Today, however, we hear of a revival of natural law. Philosophy of law is raising its head throughout the world. We are asked to measure rules and doctrines and institutions and to guide the application of law by reference to the end of law and to think of them in terms of social utility. We are invited to subsume questions of law and of the application of law under the social ideal of the time and place. We are called upon to formulate the jural postulates of the civilization of the time and place and to measure law and the application of law thereby in order that law may further civilization and that the legal materials handed down with the civilization of the past may be made an instrument of maintaining and furthering the civilization of the present. We are told that observation shows us social interdependence through similarity of interest and through division of labor as the central fact in human existence and are told to measure law and the application of law functionally by the extent to which they further or interfere with this interdependence. For the era of legal self-sufficiency is past. The work of assimilating what had been received into the law from without during the period of equity and natural law has been done. The possibilities of analytical and historical development of the classical materials have been substantially exhausted. While jurists have been at these tasks, a new social order has been building which makes new demands and presses upon the legal order with a multitude of unsatisfied desires. Once more we must build rather than merely improve; we must create rather than merely order and systematize and logically reconcile details. One has but to compare the law of today on such subjects as torts, or public utilities or administrative law with the law of a generation ago to see that we are in a new stage of transition; to see that the juristic pessimism of the immediate past, which arose to save us from taking in more from without while what had been taken already remained undigested, will serve no longer; and to see that the jurist of tomorrow will stand in need of some new philosophical theory of law, will call for some new philosophical conception of the end of law and at the same time will want some new steadying philosophical conception to safeguard the general security, in order to make the law which we hand down to him achieve justice in his time and place.


II

The End of Law

Making or finding law, call it which you will, presupposes a mental picture of what one is doing and of why he is doing it. Hence the nature of law has been the chief battleground of jurisprudence since the Greek philosophers began to argue as to the basis of the law's authority. But the end of law has been debated more in politics than in jurisprudence. In the stage of equity and natural law the prevailing theory of the nature of law seemed to answer the question as to its end. In the maturity of law the law was thought of as something self-sufficient, to be judged by an ideal form of itself, and as something which could not be made, or, if it could be made, was to be made sparingly. The idea of natural rights seemed to explain incidentally what law was for and to show that there ought to be as little of it as possible, since it was a restraint upon liberty and even the least of such restraint demanded affirmative justification. Thus, apart from mere systematic and formal improvement, the theory of lawmaking in the maturity of law was negative. It told us chiefly how we should not legislate and upon what subjects we should refrain from lawmaking. Having no positive theory of creative lawmaking, the last century was little conscious of requiring or holding a theory as to the end of law. But in fact it held such a theory and held it strongly.
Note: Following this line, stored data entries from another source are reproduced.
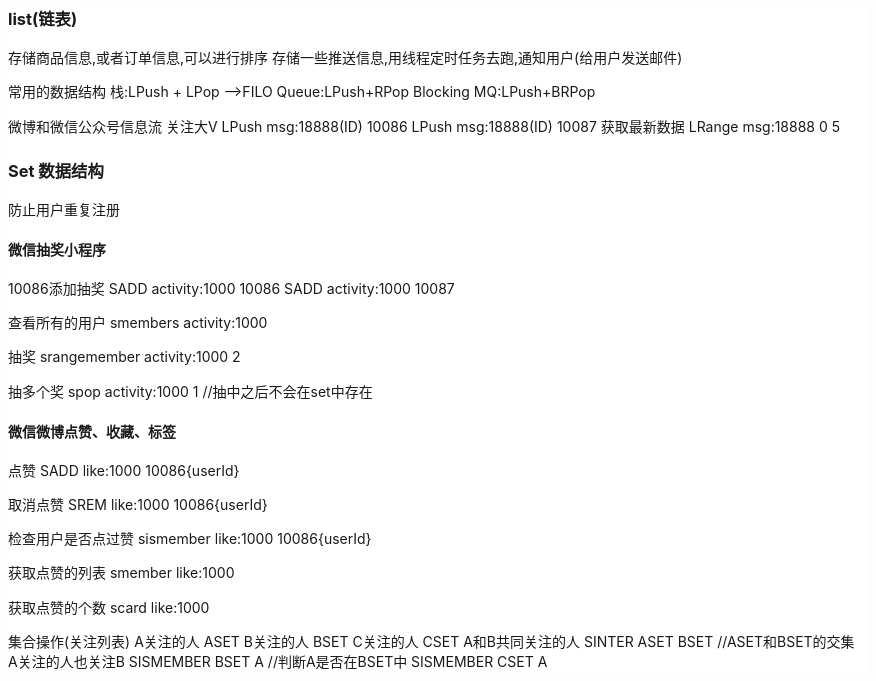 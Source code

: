 ### list(链表)
存储商品信息,或者订单信息,可以进行排序
存储一些推送信息,用线程定时任务去跑,通知用户(给用户发送邮件)


常用的数据结构
栈:LPush + LPop -->FILO
Queue:LPush+RPop
Blocking MQ:LPush+BRPop

微博和微信公众号信息流
关注大V
LPush msg:18888(ID) 10086
LPush msg:18888(ID) 10087
获取最新数据
LRange msg:18888 0 5

### Set 数据结构

防止用户重复注册

#### 微信抽奖小程序
10086添加抽奖
SADD activity:1000 10086
SADD activity:1000 10087

查看所有的用户
smembers activity:1000

抽奖
srangemember activity:1000 2 

抽多个奖
spop activity:1000 1 //抽中之后不会在set中存在


#### 微信微博点赞、收藏、标签
点赞
SADD like:1000 10086{userId}

取消点赞
SREM like:1000 10086{userId}

检查用户是否点过赞
sismember like:1000 10086{userId}

获取点赞的列表
smember like:1000 

获取点赞的个数
scard like:1000

集合操作(关注列表)
A关注的人 ASET
B关注的人 BSET
C关注的人 CSET
A和B共同关注的人 SINTER ASET BSET //ASET和BSET的交集
A关注的人也关注B
SISMEMBER BSET A //判断A是否在BSET中
SISMEMBER CSET A
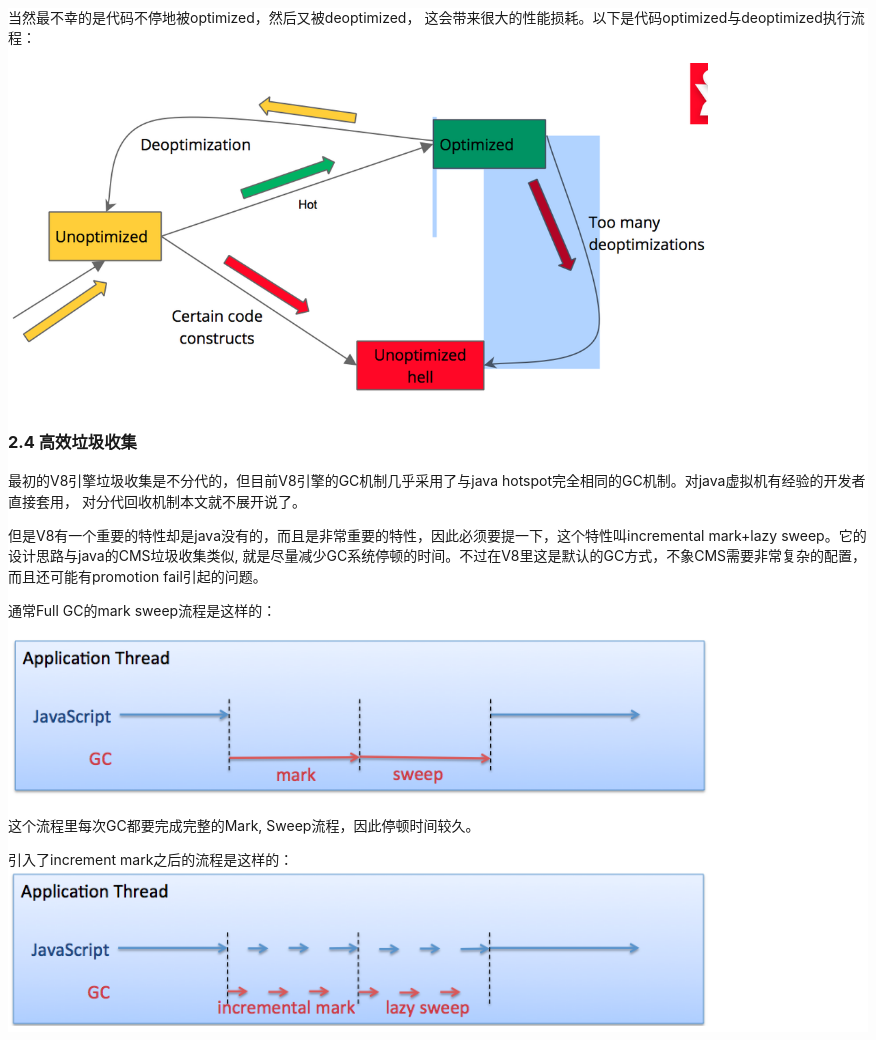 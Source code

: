 当然最不幸的是代码不停地被optimized，然后又被deoptimized， 这会带来很大的性能损耗。以下是代码optimized与deoptimized执行流程：

<img src='img/compile_opt.png' width='700px'/>




### 2.4 高效垃圾收集

最初的V8引擎垃圾收集是不分代的，但目前V8引擎的GC机制几乎采用了与java hotspot完全相同的GC机制。对java虚拟机有经验的开发者直接套用， 对分代回收机制本文就不展开说了。

但是V8有一个重要的特性却是java没有的，而且是非常重要的特性，因此必须要提一下，这个特性叫incremental mark+lazy sweep。它的设计思路与java的CMS垃圾收集类似, 就是尽量减少GC系统停顿的时间。不过在V8里这是默认的GC方式，不象CMS需要非常复杂的配置，而且还可能有promotion fail引起的问题。

通常Full GC的mark sweep流程是这样的：

<img src='img/gc_1.png' width='700px'/>

这个流程里每次GC都要完成完整的Mark, Sweep流程，因此停顿时间较久。

引入了increment mark之后的流程是这样的：
<img src='img/gc_2.png' width='700px'/>
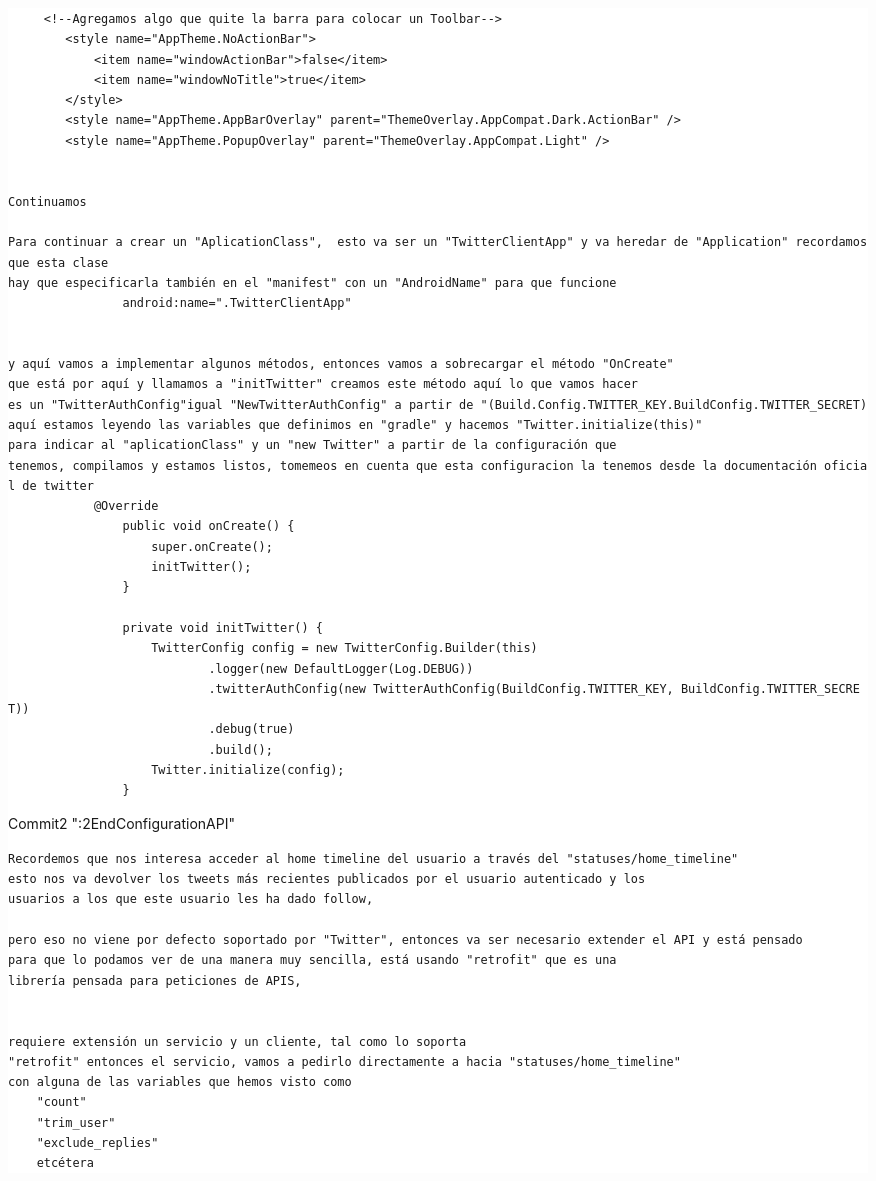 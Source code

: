          <!--Agregamos algo que quite la barra para colocar un Toolbar-->
            <style name="AppTheme.NoActionBar">
                <item name="windowActionBar">false</item>
                <item name="windowNoTitle">true</item>
            </style>
            <style name="AppTheme.AppBarOverlay" parent="ThemeOverlay.AppCompat.Dark.ActionBar" />
            <style name="AppTheme.PopupOverlay" parent="ThemeOverlay.AppCompat.Light" />


    Continuamos

    Para continuar a crear un "AplicationClass",  esto va ser un "TwitterClientApp" y va heredar de "Application" recordamos que esta clase
    hay que especificarla también en el "manifest" con un "AndroidName" para que funcione
                    android:name=".TwitterClientApp"


    y aquí vamos a implementar algunos métodos, entonces vamos a sobrecargar el método "OnCreate"
    que está por aquí y llamamos a "initTwitter" creamos este método aquí lo que vamos hacer
    es un "TwitterAuthConfig"igual "NewTwitterAuthConfig" a partir de "(Build.Config.TWITTER_KEY.BuildConfig.TWITTER_SECRET)
    aquí estamos leyendo las variables que definimos en "gradle" y hacemos "Twitter.initialize(this)"
    para indicar al "aplicationClass" y un "new Twitter" a partir de la configuración que
    tenemos, compilamos y estamos listos, tomemeos en cuenta que esta configuracion la tenemos desde la documentación oficial de twitter
                @Override
                    public void onCreate() {
                        super.onCreate();
                        initTwitter();
                    }

                    private void initTwitter() {
                        TwitterConfig config = new TwitterConfig.Builder(this)
                                .logger(new DefaultLogger(Log.DEBUG))
                                .twitterAuthConfig(new TwitterAuthConfig(BuildConfig.TWITTER_KEY, BuildConfig.TWITTER_SECRET))
                                .debug(true)
                                .build();
                        Twitter.initialize(config);
                    }





Commit2 ":2EndConfigurationAPI"

    Recordemos que nos interesa acceder al home timeline del usuario a través del "statuses/home_timeline"
    esto nos va devolver los tweets más recientes publicados por el usuario autenticado y los
    usuarios a los que este usuario les ha dado follow,

    pero eso no viene por defecto soportado por "Twitter", entonces va ser necesario extender el API y está pensado
    para que lo podamos ver de una manera muy sencilla, está usando "retrofit" que es una
    librería pensada para peticiones de APIS,


    requiere extensión un servicio y un cliente, tal como lo soporta
    "retrofit" entonces el servicio, vamos a pedirlo directamente a hacia "statuses/home_timeline"
    con alguna de las variables que hemos visto como
        "count"
        "trim_user"
        "exclude_replies"
        etcétera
As ideas of what law is for are so largely implicit in ideas of what law is, a brief survey of ideas of the nature of law from this standpoint will be useful. No less than twelve conceptions of what law is may be distinguished.
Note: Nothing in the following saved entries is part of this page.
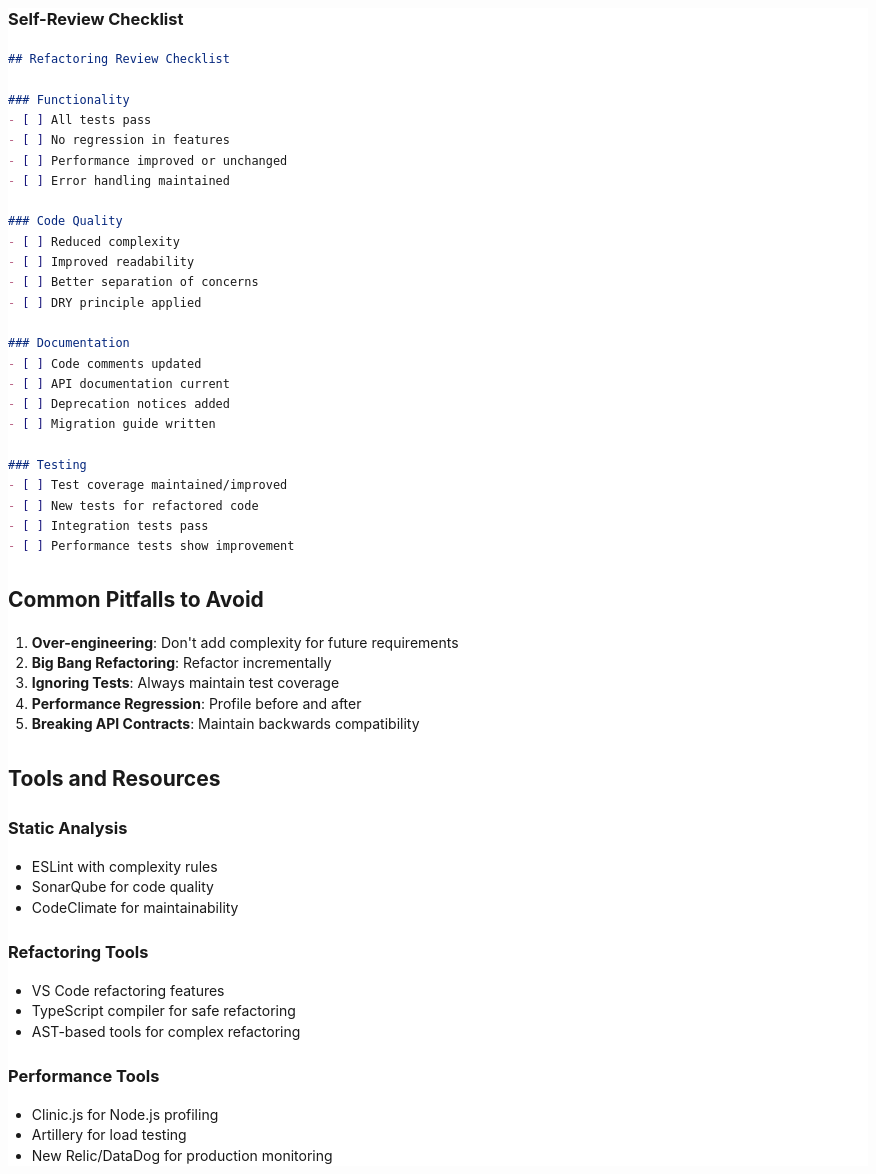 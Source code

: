 ### Self-Review Checklist
```markdown
## Refactoring Review Checklist

### Functionality
- [ ] All tests pass
- [ ] No regression in features
- [ ] Performance improved or unchanged
- [ ] Error handling maintained

### Code Quality
- [ ] Reduced complexity
- [ ] Improved readability
- [ ] Better separation of concerns
- [ ] DRY principle applied

### Documentation
- [ ] Code comments updated
- [ ] API documentation current
- [ ] Deprecation notices added
- [ ] Migration guide written

### Testing
- [ ] Test coverage maintained/improved
- [ ] New tests for refactored code
- [ ] Integration tests pass
- [ ] Performance tests show improvement
```

## Common Pitfalls to Avoid

1. **Over-engineering**: Don't add complexity for future requirements
2. **Big Bang Refactoring**: Refactor incrementally
3. **Ignoring Tests**: Always maintain test coverage
4. **Performance Regression**: Profile before and after
5. **Breaking API Contracts**: Maintain backwards compatibility

## Tools and Resources

### Static Analysis
- ESLint with complexity rules
- SonarQube for code quality
- CodeClimate for maintainability

### Refactoring Tools
- VS Code refactoring features
- TypeScript compiler for safe refactoring
- AST-based tools for complex refactoring

### Performance Tools
- Clinic.js for Node.js profiling
- Artillery for load testing
- New Relic/DataDog for production monitoring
First, we may put the idea of a divinely ordained rule or set of rules for human action, as for example, the Mosaic law, or Hammurapi's code, handed him ready-made by the sun god, or Manu, dictated to the sages by Manu's son Bhrigu in Manu's presence and by his direction.

Second, there is an idea of law as a tradition of the old customs which have proved acceptable to the gods and hence point the way in which man may walk with safety. For primitive man, surrounded by what seem vengeful and capricious powers of nature, is in continual fear of giving offence to these powers and thus bringing down their wrath upon himself and his fellows. The general security requires that men do only those things and do them only in the way which long custom has shown at least not displeasing to the gods. Law is the traditional or recorded body of precepts in which that custom is preserved and expressed. Whenever we find a body of primitive law possessed as a class tradition by a political oligarchy it is likely to be thought of in this way just as a body of like tradition in the custody of a priesthood is certain to be thought of as divinely revealed.

A third and closely related idea conceives of law as the recorded wisdom of the wise men of old who had learned the safe course or the divinely approved course for human conduct. When a traditional custom of decision and custom of action has been reduced to writing in a primitive code it is likely to be thought of in this way, and Demosthenes in the fourth century B. C. could describe the law of Athens in these terms.